1. That number is kind of a reference point, can vary ± 20% Besides, the best known complexity is rather 1.66 * sqrt(b) but requires special attention when jumping through the point at infinity. Speed is better when we're certain we'll never need to double a point or go through O, since that special branch goes away..
2. It's non-sense to precompute stuff when you know all the variables. It's just faster to solve the problem. Pre-computation makes sense to search and save traps inside the same space where the wild kangaroos will jump around.
You don't need any storage to solve 130 or 160 or 66 or 250+ bits. Storage is only needed if DP > 0 or if you have more than a single Tame and Wild kangaroo. But since we don't have forever to do all those gazillion ops, the catch is to compute a lot of kangaroos in parallel - as we definitely can't compute just two kangaroos in parallel, the next jump depends on their current value.
So storage depends on whatever you wish to accomplish.

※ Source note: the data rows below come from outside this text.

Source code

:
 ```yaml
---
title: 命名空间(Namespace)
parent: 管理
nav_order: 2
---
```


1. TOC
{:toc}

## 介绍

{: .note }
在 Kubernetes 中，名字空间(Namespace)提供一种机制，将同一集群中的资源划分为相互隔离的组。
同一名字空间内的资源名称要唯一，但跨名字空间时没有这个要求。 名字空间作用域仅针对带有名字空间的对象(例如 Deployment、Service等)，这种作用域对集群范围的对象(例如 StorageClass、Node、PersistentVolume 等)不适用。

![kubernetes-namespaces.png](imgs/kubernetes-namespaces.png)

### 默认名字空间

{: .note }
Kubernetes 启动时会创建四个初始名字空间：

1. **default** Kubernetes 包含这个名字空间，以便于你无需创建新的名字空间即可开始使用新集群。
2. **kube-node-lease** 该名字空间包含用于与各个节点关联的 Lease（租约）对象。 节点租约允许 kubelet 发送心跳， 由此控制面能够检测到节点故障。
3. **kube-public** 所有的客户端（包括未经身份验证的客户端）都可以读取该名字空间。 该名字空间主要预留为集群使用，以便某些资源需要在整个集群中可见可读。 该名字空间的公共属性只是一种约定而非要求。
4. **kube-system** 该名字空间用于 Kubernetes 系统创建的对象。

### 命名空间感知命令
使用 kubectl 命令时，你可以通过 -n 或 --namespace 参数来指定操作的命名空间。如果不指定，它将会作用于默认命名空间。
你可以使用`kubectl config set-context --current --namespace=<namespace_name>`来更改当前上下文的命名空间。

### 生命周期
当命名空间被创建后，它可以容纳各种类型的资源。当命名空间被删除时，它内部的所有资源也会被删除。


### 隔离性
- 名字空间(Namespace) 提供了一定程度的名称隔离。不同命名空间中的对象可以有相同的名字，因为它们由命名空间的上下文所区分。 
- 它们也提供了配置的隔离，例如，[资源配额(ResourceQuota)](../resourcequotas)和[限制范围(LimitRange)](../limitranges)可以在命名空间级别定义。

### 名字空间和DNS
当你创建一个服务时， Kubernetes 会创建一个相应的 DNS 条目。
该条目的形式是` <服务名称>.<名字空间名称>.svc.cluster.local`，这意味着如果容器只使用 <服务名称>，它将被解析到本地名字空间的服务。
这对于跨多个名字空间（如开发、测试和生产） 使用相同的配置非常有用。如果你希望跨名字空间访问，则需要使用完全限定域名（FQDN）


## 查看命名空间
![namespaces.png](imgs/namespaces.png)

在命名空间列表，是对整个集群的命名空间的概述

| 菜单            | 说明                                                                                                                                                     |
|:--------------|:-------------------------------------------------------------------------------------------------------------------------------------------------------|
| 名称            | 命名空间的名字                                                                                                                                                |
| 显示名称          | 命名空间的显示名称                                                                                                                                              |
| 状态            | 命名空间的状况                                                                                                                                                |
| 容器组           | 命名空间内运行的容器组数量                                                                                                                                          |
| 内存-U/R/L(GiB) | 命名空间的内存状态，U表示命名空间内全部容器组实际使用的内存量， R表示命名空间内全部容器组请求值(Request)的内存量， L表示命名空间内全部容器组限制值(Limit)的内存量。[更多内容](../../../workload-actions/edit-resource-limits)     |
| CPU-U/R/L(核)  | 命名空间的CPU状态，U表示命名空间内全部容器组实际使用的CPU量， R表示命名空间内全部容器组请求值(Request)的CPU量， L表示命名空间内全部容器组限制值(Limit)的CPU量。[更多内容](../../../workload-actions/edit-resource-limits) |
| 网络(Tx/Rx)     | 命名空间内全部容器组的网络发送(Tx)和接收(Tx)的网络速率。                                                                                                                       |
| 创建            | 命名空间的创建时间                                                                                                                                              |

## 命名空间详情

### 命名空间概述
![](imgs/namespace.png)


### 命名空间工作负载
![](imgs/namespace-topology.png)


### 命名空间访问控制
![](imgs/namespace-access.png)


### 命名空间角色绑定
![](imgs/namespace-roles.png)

Might as well just save an ID of the kangaroo that reached a DP, and re-create the walk when a match occurs, to get the distance. But it's slow if the walk was a long one.
Agreed, no need to pre-compute a huge range like 130, unless you are going to run through it multiple times looking for different pub keys, but not really even then because you can tame every wild kangaroo that ran through the range, after the key is found.
Pre-compute is just running all "tames"... (k*g) through whatever range and store the points (public key x points, not the whole thing but however many bits you chose (not to few though or then you have false collisions)) That's all pre-computing really is. Same as BSGS, 1*g all the way up to however many points you want in your baby step file. And all of those points are DP 0.
For the 130 puzzle, we are using DP 32. So we will roughly need to find 2^33.55 distinguished points. File size, should be right around 400GB; that's my estimate.
And albert0, since you know BSGS better than most, a 100,000 view way to look at Kangaroo, consider the baby step file the tame kangaroos, and the giant steps, the wilds (offsets). BSGS is like a brute force mixed with Kangaroo lol. But Kangaroo is just more spread out with it's jumps, whereas BSGS takes the exact same "step" each time. Kangaroo creates multiple offset pubkeys (addition or subtraction or both), those are the wilds. And once one of those offset points matches a tame point, basic math just like BSGS.
Tames are just k*g, with some distinguishable point. The 130 pool, DP 32, so we save every x point that has at least 8 zeros at the end (trailing). The wilds are k*g + public key, that you are searching for. Same thing, if it ends with 8 zeros, it gets stored. Once we get a collision / match, we merely take the tame distance (k*g or private key really) and subtract the wild distance. And like BSGS, if you reduced the range by subtracting the start range up front, then you have to add it back. (tame distance - wild distance) + initial subtracted start range.